- _HOW TO COMPLETE THIS TASK_:
Every line in the data below that holds "quadfield" should be found and copied.

- _RECORDS PROVIDED_:
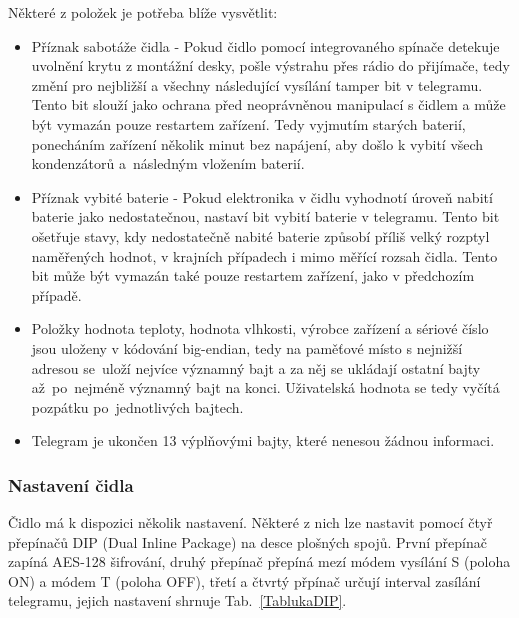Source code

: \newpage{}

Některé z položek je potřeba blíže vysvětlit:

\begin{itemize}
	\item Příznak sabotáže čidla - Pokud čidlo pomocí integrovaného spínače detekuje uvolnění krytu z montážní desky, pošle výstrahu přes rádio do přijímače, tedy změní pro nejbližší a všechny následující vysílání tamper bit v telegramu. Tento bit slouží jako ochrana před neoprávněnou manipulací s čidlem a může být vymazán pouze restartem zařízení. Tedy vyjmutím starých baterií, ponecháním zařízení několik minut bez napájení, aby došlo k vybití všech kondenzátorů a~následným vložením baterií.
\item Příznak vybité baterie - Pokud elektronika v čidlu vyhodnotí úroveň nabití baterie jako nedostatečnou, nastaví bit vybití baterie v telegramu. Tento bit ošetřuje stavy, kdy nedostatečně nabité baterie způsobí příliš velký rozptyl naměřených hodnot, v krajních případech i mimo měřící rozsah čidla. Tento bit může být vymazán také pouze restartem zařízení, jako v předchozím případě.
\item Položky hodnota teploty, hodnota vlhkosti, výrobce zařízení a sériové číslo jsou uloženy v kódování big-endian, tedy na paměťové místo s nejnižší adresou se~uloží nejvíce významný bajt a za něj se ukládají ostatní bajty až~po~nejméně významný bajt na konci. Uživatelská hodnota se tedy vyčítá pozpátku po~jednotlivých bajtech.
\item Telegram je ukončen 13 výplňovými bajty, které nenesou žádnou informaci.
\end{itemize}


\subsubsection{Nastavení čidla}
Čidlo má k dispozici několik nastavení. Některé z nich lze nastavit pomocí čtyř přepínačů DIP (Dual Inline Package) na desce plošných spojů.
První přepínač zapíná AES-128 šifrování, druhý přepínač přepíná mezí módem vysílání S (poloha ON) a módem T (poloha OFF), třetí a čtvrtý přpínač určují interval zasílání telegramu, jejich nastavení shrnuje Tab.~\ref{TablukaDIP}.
--
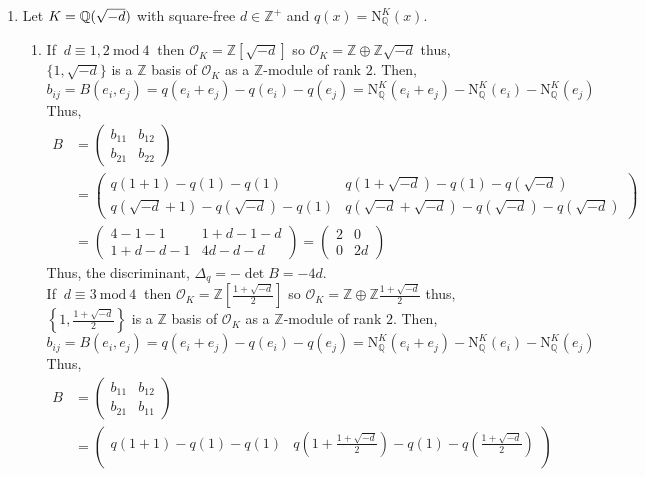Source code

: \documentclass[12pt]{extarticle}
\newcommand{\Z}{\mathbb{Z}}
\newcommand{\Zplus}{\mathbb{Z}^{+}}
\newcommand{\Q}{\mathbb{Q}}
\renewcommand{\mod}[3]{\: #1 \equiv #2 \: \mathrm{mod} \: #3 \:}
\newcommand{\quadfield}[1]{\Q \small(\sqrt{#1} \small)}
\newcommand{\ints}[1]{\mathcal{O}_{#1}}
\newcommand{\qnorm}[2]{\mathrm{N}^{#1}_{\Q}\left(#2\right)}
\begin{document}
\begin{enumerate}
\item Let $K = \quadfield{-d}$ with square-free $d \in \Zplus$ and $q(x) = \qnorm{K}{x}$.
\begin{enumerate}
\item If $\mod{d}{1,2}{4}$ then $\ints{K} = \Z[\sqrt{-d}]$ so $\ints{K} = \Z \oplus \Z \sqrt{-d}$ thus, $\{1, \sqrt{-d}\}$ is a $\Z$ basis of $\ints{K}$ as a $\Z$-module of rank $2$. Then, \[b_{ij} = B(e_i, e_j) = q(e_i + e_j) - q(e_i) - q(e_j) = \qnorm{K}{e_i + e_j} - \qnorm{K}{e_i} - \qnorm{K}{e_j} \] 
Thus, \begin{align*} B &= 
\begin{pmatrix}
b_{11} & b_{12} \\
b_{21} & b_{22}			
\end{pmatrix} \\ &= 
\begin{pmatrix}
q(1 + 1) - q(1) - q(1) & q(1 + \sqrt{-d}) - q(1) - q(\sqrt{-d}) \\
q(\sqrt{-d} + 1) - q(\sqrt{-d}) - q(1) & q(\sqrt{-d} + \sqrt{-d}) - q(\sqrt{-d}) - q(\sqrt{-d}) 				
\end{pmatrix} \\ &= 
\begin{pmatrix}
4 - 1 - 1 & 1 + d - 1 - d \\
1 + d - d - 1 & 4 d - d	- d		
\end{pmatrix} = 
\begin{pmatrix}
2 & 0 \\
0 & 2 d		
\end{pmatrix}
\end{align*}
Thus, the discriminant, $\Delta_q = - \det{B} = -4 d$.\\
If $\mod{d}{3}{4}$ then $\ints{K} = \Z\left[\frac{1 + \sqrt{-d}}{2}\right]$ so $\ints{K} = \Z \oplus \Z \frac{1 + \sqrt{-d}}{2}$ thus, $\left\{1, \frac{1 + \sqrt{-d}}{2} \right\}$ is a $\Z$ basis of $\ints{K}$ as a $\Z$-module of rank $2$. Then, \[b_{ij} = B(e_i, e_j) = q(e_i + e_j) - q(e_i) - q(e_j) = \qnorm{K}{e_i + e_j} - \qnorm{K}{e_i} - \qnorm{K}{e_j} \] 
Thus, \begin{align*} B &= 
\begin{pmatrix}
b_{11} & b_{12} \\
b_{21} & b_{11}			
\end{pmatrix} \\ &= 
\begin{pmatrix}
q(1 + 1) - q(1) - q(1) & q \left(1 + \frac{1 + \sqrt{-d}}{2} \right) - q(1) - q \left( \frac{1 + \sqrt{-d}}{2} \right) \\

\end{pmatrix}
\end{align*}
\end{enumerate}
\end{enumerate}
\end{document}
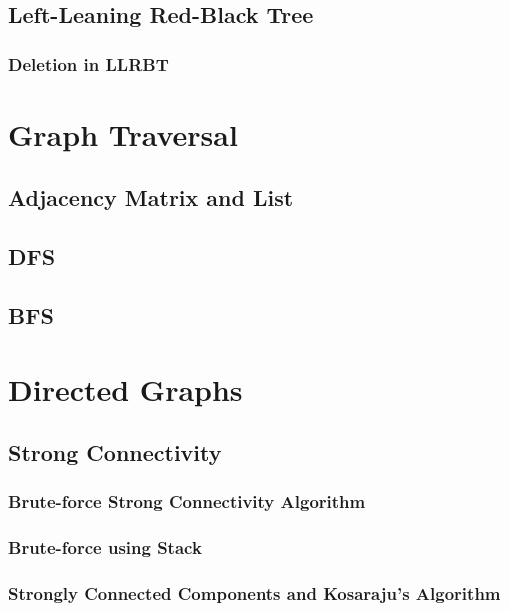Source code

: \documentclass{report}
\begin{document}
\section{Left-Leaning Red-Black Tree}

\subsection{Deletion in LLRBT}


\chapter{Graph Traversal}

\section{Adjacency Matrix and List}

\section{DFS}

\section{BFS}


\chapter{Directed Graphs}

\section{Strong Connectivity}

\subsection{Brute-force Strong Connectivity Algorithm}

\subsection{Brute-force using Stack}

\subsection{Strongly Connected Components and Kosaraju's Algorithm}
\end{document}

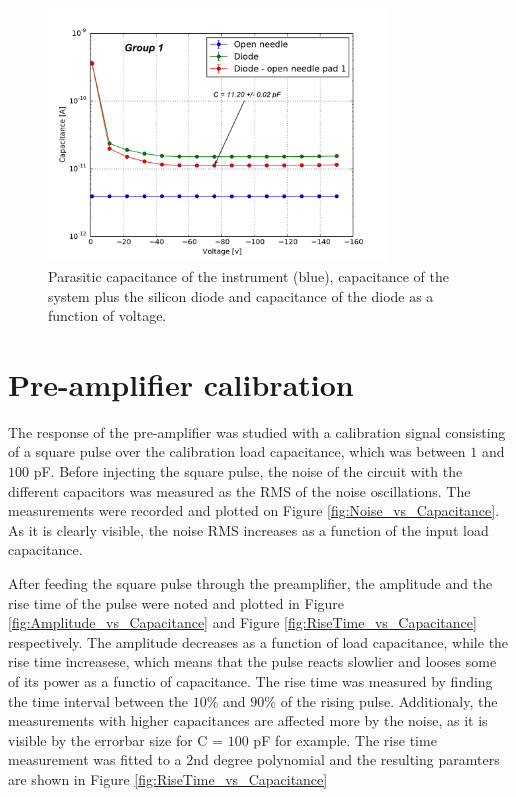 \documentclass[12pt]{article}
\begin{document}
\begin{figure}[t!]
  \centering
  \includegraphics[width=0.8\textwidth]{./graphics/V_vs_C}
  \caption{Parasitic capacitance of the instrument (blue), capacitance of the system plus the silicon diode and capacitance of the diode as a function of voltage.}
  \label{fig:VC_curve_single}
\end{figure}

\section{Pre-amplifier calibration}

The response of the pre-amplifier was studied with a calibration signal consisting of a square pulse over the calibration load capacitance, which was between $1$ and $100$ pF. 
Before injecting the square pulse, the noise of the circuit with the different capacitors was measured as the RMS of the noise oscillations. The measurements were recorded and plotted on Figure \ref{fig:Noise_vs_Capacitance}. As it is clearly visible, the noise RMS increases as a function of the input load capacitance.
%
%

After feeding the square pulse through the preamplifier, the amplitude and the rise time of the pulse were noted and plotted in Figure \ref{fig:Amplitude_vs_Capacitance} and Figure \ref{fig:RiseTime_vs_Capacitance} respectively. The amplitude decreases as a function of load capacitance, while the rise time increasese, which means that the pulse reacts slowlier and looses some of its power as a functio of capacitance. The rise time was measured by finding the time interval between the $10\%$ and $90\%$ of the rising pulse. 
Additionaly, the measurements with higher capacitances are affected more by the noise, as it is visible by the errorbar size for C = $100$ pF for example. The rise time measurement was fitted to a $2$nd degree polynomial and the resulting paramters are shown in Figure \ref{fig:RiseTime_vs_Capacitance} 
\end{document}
==
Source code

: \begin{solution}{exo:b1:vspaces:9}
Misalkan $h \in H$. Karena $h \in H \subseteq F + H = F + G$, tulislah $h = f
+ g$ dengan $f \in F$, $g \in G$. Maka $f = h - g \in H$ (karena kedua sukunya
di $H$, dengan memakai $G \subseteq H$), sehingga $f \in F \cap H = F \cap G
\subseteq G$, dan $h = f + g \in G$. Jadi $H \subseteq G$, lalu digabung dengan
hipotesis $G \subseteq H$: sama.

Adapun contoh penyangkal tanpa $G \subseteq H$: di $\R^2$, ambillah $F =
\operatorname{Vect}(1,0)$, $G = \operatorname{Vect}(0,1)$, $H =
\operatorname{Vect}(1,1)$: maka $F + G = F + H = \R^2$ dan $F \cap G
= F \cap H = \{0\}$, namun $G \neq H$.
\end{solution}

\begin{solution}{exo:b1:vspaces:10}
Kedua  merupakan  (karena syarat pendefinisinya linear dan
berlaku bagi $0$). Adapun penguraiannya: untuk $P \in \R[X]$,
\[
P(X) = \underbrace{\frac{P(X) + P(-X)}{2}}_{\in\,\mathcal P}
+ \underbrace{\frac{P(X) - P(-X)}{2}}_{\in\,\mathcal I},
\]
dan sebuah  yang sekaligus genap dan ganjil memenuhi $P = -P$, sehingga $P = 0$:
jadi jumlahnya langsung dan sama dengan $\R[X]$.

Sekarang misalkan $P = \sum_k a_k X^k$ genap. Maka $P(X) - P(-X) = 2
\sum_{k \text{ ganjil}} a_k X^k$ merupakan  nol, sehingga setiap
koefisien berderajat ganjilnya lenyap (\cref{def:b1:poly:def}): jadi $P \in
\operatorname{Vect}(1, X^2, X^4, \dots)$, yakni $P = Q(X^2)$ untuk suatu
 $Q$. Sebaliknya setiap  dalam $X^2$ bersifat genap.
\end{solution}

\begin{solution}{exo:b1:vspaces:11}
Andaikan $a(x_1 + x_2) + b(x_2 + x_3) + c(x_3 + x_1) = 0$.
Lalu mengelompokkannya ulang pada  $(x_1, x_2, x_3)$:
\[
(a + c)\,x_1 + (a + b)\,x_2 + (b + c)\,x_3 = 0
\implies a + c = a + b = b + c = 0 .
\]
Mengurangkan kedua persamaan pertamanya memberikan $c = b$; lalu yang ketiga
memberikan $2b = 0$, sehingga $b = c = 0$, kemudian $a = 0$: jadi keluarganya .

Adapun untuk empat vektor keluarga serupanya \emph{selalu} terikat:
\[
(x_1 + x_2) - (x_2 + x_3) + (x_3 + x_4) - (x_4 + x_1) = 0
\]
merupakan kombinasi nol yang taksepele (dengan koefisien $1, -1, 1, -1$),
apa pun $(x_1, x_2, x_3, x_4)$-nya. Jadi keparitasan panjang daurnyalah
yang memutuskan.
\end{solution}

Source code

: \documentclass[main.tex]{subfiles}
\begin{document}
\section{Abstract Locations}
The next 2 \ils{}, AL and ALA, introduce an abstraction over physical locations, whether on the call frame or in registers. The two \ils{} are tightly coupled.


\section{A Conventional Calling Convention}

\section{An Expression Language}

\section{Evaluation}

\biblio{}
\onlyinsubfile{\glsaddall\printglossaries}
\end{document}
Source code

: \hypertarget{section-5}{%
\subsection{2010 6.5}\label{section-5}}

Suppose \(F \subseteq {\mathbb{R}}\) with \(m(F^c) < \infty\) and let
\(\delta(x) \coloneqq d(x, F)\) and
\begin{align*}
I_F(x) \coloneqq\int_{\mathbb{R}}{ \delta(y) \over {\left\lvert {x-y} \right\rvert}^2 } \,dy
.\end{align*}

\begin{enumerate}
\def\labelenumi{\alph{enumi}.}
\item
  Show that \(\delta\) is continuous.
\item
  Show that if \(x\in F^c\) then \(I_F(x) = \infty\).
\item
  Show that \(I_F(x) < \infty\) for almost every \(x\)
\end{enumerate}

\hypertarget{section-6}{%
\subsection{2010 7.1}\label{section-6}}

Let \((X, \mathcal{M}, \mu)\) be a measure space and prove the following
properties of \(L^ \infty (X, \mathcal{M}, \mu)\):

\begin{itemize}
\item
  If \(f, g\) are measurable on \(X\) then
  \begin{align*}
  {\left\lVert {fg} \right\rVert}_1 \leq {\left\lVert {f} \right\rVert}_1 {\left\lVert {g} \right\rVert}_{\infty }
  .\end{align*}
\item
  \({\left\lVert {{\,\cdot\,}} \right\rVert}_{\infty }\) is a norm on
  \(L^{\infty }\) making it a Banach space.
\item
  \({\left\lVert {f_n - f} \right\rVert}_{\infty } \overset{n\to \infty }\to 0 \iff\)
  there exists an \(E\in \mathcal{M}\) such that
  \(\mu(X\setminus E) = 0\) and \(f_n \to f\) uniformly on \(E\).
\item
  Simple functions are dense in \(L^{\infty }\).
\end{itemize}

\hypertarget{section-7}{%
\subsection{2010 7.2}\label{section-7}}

- _REPLY_:
\newcommand{\quadfield}[1]{\Q \small(\sqrt{#1} \small)}
\item Let $K = \quadfield{-d}$ with square-free $d \in \Zplus$ and $q(x) = \qnorm{K}{x}$.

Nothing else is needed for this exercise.